AVIS - Foot and Mouth Disease

Laboratory Tests

Virus/Antigen Detection

Virus Isolation in Tissue Culture

Disinfectant solution 0.2% (w/v) citric acid
Dissolve 2 g of citric acid in 1 litre of water.

Eagle's Minimum Essential Medium (Eagle's MEM)
This can be formulated according to standard tissue culture protocols or, alternatively, can be supplied complete as Minimum Essential Medium Eagle (HEPES Modification), from Sigma Ltd (500 ml).

Sample buffer
0.04 M phosphate buffer, pH 7.4 +/-0.05

NaH₂PO₄.2H₂O 6.1 g
KH₂PO₄ 0.78 g
make up to 1 litre with sterile distilled water and check pH

Tissue culture
Appropriate cell cultures, grown as monolayers in tubes or flasks, should be prepared as required in a dedicated tissue culture facility. Description of tissue culture methodology and procedures is beyond the scope of this module.

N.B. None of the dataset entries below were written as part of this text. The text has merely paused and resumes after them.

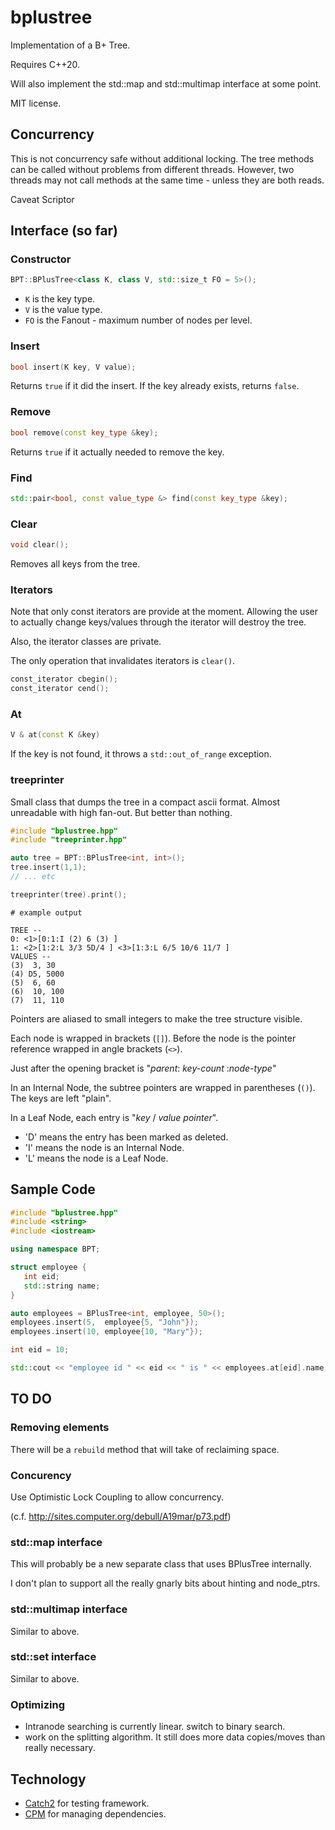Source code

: # bplustree

Implementation of a B+ Tree.

Requires C++20.

Will also implement the std::map and std::multimap interface at some
point.

MIT license.

## Concurrency

This is not concurrency safe without additional locking.
The tree methods can be called without problems from different threads. However,
two threads may not call methods at the same time - unless they are both reads.

Caveat Scriptor

## Interface (so far)

### Constructor
```cpp
BPT::BPlusTree<class K, class V, std::size_t FO = 5>();
```
- `K` is the key type.
- `V` is the value type.
- `FO` is the Fanout - maximum number of nodes per level.

### Insert
```cpp
bool insert(K key, V value);
```

Returns `true` if it did the insert. If the key already exists, returns 
`false`.

### Remove
```cpp
bool remove(const key_type &key);
```

Returns `true` if it actually needed to remove the key.

### Find
```cpp
std::pair<bool, const value_type &> find(const key_type &key);
```

### Clear
```cpp
void clear();
```
Removes all keys from the tree.

### Iterators
Note that only const iterators are provide at the moment.
Allowing the user to actually change keys/values through the iterator will
destroy the tree.

Also, the iterator classes are private.

The only operation that invalidates iterators is `clear()`.

```cpp
const_iterator cbegin();
const_iterator cend();
```

### At

```cpp
V & at(const K &key)
```

If the key is not found, it throws a `std::out_of_range` exception.

### treeprinter
 
Small class that dumps the tree in a compact ascii format.
Almost unreadable with high fan-out. But better than nothing.
```cpp
#include "bplustree.hpp"
#include "treeprinter.hpp"

auto tree = BPT::BPlusTree<int, int>();
tree.insert(1,1);
// ... etc

treeprinter(tree).print();
```
```
# example output

TREE --
0: <1>[0:1:I (2) 6 (3) ]
1: <2>[1:2:L 3/3 5D/4 ] <3>[1:3:L 6/5 10/6 11/7 ]
VALUES --
(3)  3, 30
(4) D5, 5000
(5)  6, 60
(6)  10, 100
(7)  11, 110
```
Pointers are aliased to small integers to make the tree structure visible.

Each node is wrapped in brackets (`[]`). Before the node is the pointer
reference wrapped in angle brackets (`<>`).

Just after the opening bracket is "_parent_: _key-count_ :_node-type_"

In an Internal Node, the subtree pointers are wrapped in parentheses (`()`). The
 keys are left "plain".

In a Leaf Node, each entry is "_key_ / _value pointer_".

- 'D' means the entry has been marked as deleted.
- 'I' means the node is an Internal Node.
- 'L' means the node is a Leaf Node.


## Sample Code
```cpp
#include "bplustree.hpp"
#include <string>
#include <iostream>

using namespace BPT;

struct employee {
   int eid;
   std::string name;
}

auto employees = BPlusTree<int, employee, 50>();
employees.insert(5,  employee{5, "John"});
employees.insert(10, employee{10, "Mary"});

int eid = 10;

std::cout << "employee id " << eid << " is " << employees.at[eid].name << "\n";
```

## TO DO
 
### Removing elements

There will be a `rebuild` method that will take of reclaiming space.

### Concurency

Use Optimistic Lock Coupling to allow concurrency.

(c.f. http://sites.computer.org/debull/A19mar/p73.pdf)

### std::map interface
This will probably be a new separate class that uses BPlusTree internally.

I don't plan to support all the really gnarly bits about hinting and node_ptrs.

### std::multimap interface

Similar to above.

### std::set interface

Similar to above.

### Optimizing
- Intranode searching is currently linear. switch to binary search.
- work on the splitting algorithm. It still does more data copies/moves than really necessary.

## Technology
- [Catch2](https://github.com/catchorg/Catch2) for testing framework.
- [CPM](https://github.com/cpm-cmake/CPM.cmake) for managing dependencies.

Preparation of test samples

Prepare a 10% suspension of epithelium as follows.

1. Place approximately 3 ml of sample buffer in a small bottle and weigh accurately to two decimal places.

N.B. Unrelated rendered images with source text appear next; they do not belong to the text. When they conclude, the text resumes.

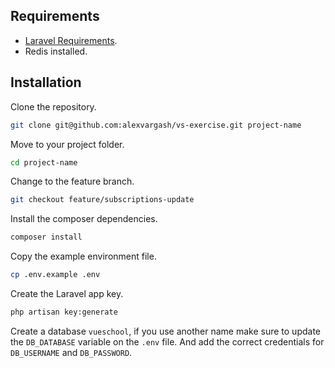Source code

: ## Requirements

- [Laravel Requirements](https://laravel.com/docs/7.x/installation#server-requirements).
- Redis installed.

## Installation

Clone the repository.

```bash
git clone git@github.com:alexvargash/vs-exercise.git project-name
```

Move to your project folder.

```bash
cd project-name
```

Change to the feature branch.

```bash
git checkout feature/subscriptions-update
```

Install the composer dependencies.

```bash
composer install
```

Copy the example environment file.

```bash
cp .env.example .env
```

Create the Laravel app key.

```bash
php artisan key:generate
```

Create a database `vueschool`, if you use another name make sure to update the `DB_DATABASE` variable on the `.env` file. And add the correct credentials for `DB_USERNAME` and `DB_PASSWORD`.
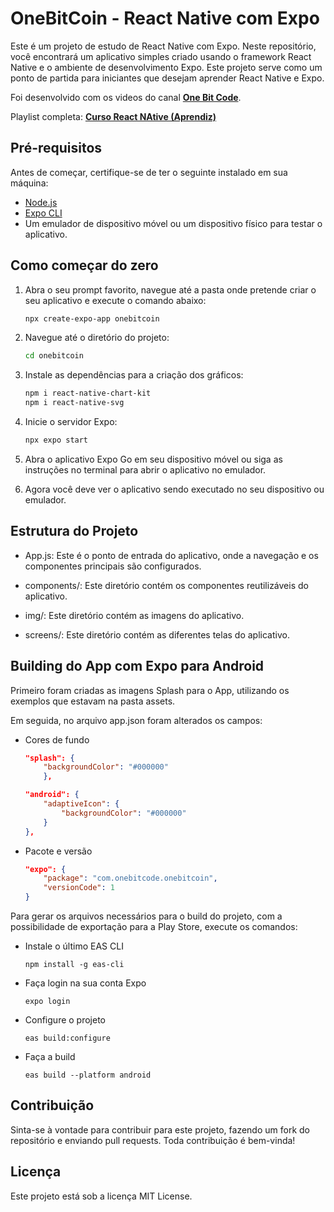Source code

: # OneBitCoin - React Native com Expo

Este é um projeto de estudo de React Native com Expo. Neste repositório, você encontrará um aplicativo simples criado usando o framework React Native e o ambiente de desenvolvimento Expo. Este projeto serve como um ponto de partida para iniciantes que desejam aprender React Native e Expo.

Foi desenvolvido com os videos do canal **[One Bit Code](https://www.youtube.com/@OneBitCode)**.

Playlist completa: **[Curso React NAtive (Aprendiz)](https://www.youtube.com/playlist?list=PLdDT8if5attEd4sRnZBIkNihR-_tE612_)**

## Pré-requisitos

Antes de começar, certifique-se de ter o seguinte instalado em sua máquina:

- [Node.js](https://nodejs.org/)
- [Expo CLI](https://docs.expo.dev/get-started/installation/)
- Um emulador de dispositivo móvel ou um dispositivo físico para testar o aplicativo.

## Como começar do zero

1. Abra o seu prompt favorito, navegue até a pasta onde pretende criar o seu aplicativo e execute o comando abaixo:

   ```bash
   npx create-expo-app onebitcoin
   ```

2. Navegue até o diretório do projeto:

    ```bash
    cd onebitcoin
    ```
3. Instale as dependências para a criação dos gráficos:

    ```bash
    npm i react-native-chart-kit
    npm i react-native-svg
    ```
4. Inicie o servidor Expo:
    
    ```bash
    npx expo start
    ```
5. Abra o aplicativo Expo Go em seu dispositivo móvel ou siga as instruções no terminal para abrir o aplicativo no emulador.

6. Agora você deve ver o aplicativo sendo executado no seu dispositivo ou emulador.

## Estrutura do Projeto

* App.js: Este é o ponto de entrada do aplicativo, onde a navegação e os componentes principais são configurados.

* components/: Este diretório contém os componentes reutilizáveis do aplicativo.

* img/: Este diretório contém as imagens do aplicativo.

* screens/: Este diretório contém as diferentes telas do aplicativo.

## Building do App com Expo para Android

Primeiro foram criadas as imagens Splash para o App, utilizando os exemplos que estavam na pasta assets.

Em seguida, no arquivo app.json foram alterados os campos:

* Cores de fundo
    
    ```json
    "splash": {
        "backgroundColor": "#000000"
        },

    "android": {
        "adaptiveIcon": {
            "backgroundColor": "#000000"
        }
    },
    ```
* Pacote e versão
    
    ```json
    "expo": {
        "package": "com.onebitcode.onebitcoin",
        "versionCode": 1
    }
    ```

Para gerar os arquivos necessários para o build do projeto, com a possibilidade de exportação para a Play Store, execute os comandos:

* Instale o último EAS CLI

    ```
    npm install -g eas-cli
    ```

* Faça login na sua conta Expo
   
    ```
    expo login
    ```

* Configure o projeto

    ```
    eas build:configure
    ```

* Faça a build

    ```
    eas build --platform android
    ```


## Contribuição

Sinta-se à vontade para contribuir para este projeto, fazendo um fork do repositório e enviando pull requests. Toda contribuição é bem-vinda!

## Licença

Este projeto está sob a licença MIT License.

2. Remove a piece of epithelium (approximately 0.5 g) from the transport medium, dab dry on tissue paper and then place in the pre-weighed bottle.

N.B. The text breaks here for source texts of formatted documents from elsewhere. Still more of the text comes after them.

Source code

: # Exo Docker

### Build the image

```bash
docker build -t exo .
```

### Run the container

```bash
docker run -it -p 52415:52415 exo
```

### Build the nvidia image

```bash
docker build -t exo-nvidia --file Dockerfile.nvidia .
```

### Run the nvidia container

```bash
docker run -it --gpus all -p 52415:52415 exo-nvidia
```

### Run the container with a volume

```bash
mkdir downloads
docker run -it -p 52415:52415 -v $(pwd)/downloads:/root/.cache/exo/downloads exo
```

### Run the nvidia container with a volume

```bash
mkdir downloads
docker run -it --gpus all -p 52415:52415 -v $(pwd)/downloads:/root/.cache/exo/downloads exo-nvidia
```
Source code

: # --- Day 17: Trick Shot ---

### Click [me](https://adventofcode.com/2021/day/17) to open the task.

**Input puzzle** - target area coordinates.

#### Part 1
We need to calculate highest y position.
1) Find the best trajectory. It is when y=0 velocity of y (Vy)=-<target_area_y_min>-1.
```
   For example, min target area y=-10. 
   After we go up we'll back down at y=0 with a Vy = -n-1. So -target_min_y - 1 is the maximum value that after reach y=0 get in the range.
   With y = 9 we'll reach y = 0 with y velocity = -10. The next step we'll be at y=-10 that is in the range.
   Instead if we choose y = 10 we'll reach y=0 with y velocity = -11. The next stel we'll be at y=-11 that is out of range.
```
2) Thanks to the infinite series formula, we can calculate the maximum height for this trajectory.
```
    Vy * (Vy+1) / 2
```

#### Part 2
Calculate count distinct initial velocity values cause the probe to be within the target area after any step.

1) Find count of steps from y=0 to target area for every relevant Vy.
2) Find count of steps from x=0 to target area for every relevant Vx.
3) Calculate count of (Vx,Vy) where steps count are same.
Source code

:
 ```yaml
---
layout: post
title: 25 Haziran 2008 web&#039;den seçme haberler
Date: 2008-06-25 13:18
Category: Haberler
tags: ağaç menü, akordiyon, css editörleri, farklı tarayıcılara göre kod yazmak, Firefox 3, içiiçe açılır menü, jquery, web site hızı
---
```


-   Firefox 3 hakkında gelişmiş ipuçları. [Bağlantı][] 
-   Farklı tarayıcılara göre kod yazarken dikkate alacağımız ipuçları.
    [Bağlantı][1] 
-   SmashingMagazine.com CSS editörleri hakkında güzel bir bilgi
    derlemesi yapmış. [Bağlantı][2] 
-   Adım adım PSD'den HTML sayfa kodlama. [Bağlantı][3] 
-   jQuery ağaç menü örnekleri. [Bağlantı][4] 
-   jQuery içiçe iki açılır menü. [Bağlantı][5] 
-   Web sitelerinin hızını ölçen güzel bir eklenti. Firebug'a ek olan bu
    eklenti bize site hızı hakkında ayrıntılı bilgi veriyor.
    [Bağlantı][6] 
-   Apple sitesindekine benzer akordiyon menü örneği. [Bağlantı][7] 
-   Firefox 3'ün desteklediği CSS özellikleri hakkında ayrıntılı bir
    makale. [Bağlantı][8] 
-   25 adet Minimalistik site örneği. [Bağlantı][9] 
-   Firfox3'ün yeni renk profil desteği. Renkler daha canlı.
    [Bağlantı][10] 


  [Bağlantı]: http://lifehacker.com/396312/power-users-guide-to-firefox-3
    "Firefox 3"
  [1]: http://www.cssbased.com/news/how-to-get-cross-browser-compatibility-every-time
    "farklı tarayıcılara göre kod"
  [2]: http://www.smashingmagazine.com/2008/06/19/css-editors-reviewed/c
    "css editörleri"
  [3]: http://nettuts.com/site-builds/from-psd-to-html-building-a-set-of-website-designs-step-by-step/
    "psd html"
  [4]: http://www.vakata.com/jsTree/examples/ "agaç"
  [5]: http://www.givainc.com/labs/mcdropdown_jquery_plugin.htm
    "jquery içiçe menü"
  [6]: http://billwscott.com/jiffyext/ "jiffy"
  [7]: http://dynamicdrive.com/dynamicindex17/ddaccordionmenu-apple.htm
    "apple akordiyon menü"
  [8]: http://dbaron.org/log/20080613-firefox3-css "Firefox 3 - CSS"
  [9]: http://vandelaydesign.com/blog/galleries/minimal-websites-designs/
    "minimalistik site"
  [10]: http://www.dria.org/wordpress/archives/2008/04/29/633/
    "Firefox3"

3. Measure and record the pH of the original transport medium using either pH strips or by adding a few drops into an indicator medium. This is a useful indication as to whether or not the medium was suitable for maintaining the viability of any FMD virus that might be present.

4. Calculate the weight of the piece of epithelium by subtracting the weight of the bottle containing medium alone from the weight of the bottle plus epithelium. If necessary remove or add more epithelium until approximately 0.5 g is present.

5. Remove the epithelium, dab dry, and grind in the mortar with a little sand.

6. Add sufficient sample buffer to make a 10% suspension e.g., 0.5 g of tissue in 5 ml of buffer.

7. Transfer ground suspension to a small bottle and centrifuge in a bench centrifuge at approximately 1000 g (maximum rpm) for 10 minutes.

8. Harvest the clarified supernatant fluid into a small glass bottle. Place 1.5 ml (minimum) of this original sample suspension into a bottle for subsequent testing in the antigen detection ELISA.